On Tue, Oct 11, 2016 at 12:07:40PM -0700, Linus Torvalds wrote:

> On Tue, Oct 11, 2016 at 12:01 PM, Jeff King <peff@xxxxxxxx> wrote:
> >
> > My implementation is a little more complicated because it's also setting
> > things up for grouping by trailers (so you can group by "signed-off-by",
> > for example). I don't know if that's useful to your or not.
> 
> Hmm. Maybe in theory. But probably not in reality - it's just not
> unique enough (ie there are generally multiple, and if you choose the
> first/last, it should be the same as author/committer, so it doesn't
> actually add anything).

The implementation I did credited each commit multiple times if the
trailer appeared more than once. If you want to play with it, you can
fetch it from:

  git://github.com/peff jk/shortlog-ident

and then something like:

  git shortlog --ident=reviewed-by --format='...reviewed %an'

works. I haven't found it to really be useful for more than toy
statistic gathering, though.

> There are possibly other things that *could* be grouped by and might be useful:
> 
>  - main subdirectory it touches (I've often wanted that)
> 
>  - rough size of diff or number of files it touches
> 
> but realistically both are painful enough that it probably doesn't
> make sense to do in some low-level helper.

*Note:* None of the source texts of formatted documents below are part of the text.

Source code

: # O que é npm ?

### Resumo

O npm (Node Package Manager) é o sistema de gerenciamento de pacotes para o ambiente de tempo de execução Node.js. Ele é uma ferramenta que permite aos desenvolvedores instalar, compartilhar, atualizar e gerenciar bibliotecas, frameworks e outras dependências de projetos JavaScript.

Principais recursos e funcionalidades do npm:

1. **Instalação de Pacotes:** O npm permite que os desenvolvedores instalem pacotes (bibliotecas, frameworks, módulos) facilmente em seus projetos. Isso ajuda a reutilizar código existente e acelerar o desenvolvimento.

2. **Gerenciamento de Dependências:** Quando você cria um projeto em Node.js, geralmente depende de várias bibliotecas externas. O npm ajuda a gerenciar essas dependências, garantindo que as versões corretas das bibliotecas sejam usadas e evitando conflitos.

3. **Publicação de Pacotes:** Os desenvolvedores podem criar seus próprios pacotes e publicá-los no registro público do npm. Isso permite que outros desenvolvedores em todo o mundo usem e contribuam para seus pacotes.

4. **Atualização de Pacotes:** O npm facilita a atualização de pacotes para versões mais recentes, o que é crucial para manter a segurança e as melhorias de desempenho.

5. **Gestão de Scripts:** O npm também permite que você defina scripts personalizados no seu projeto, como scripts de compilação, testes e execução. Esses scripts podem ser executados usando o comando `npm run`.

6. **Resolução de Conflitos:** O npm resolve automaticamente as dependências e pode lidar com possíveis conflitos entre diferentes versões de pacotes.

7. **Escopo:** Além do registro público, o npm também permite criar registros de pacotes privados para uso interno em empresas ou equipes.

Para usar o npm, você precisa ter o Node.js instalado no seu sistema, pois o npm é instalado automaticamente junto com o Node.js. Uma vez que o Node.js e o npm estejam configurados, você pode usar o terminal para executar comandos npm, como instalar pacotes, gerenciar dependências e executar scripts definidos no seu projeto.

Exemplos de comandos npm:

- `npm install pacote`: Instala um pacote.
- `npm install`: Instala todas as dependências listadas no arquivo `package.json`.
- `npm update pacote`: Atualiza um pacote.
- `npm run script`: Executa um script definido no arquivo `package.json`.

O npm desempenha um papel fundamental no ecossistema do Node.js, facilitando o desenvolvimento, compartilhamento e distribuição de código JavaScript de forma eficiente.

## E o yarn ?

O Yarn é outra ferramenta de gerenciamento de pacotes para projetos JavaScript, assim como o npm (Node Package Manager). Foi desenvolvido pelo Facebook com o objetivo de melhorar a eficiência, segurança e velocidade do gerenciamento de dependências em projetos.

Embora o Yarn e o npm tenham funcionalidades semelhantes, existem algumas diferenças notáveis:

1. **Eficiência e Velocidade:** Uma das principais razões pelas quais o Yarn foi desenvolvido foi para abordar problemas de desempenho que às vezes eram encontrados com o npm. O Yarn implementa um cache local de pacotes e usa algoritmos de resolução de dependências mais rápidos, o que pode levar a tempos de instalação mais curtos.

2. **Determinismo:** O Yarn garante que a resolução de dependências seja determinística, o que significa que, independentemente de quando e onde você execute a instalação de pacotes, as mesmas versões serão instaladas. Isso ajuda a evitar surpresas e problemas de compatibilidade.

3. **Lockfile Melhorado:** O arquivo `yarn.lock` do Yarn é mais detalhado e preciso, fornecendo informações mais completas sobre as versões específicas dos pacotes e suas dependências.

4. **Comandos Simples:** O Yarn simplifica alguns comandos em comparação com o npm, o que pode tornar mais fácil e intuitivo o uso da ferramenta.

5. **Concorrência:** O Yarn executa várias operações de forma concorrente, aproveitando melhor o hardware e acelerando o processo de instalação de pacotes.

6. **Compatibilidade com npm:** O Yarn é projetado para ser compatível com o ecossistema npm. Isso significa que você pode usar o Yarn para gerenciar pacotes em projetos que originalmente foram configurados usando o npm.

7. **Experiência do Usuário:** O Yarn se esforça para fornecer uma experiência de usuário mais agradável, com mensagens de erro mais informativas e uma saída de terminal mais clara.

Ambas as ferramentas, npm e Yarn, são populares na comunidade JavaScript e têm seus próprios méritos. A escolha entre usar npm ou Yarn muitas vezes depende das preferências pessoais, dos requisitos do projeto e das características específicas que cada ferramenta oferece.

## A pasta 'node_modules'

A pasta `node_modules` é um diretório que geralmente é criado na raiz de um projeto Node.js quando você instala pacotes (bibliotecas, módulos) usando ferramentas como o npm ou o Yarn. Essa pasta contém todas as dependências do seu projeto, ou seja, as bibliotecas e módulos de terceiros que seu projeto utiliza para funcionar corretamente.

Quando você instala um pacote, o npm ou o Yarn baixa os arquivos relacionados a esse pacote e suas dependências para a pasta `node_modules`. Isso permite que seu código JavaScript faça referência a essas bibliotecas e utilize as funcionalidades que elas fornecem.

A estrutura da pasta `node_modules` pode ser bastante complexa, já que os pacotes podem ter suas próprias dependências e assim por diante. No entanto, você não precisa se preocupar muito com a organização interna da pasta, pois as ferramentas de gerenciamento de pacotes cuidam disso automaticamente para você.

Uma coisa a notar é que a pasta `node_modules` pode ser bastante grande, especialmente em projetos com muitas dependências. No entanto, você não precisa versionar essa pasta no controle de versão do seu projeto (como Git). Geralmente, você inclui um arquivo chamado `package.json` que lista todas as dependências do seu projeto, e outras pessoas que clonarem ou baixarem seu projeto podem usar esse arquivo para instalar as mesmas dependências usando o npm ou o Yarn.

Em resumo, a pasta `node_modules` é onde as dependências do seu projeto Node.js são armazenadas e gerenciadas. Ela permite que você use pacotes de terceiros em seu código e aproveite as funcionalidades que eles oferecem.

Yeah, I think there's a lot of policy there in what counts as "main",
the rough sizes, etc. I've definitely done queries like that before, but
usually by piping "log --numstat" into perl. It's a minor pain to get
the data into perl data structures, but once you have it, you have a lot
more flexibility in what you can compute.

That might be aided by providing more structured machine-readable output
from git, like JSON (which I don't particularly like, but it's kind-of a
standard, and it sure as hell beats XML). But obviously that's another
topic entirely.

> > I'm fine with this less invasive version, but a few suggestions:
> >
> >  - do you want to call it --group-by=committer (with --group-by=author
> >    as the default), which could later extend naturally to other forms of
> >    grouping?
> 
> Honestly, it's probably the more generic one, but especially for
> one-off commands that aren't that common, it's a pain to write. When
> testing it, I literally just used "-c" for that reason.

It's not the end of the world to call it "-c" now, and later define "-c"
as a shorthand for "--group-by=committer", if and when the latter comes
into existence.

Keep in mind that shortlog takes arbitrary revision options, too, and
"-c" is defined there for combined diffs. I can't think of a good reason
to want to pass it to shortlog, though, so I don't think it's a big
loss.

-Peff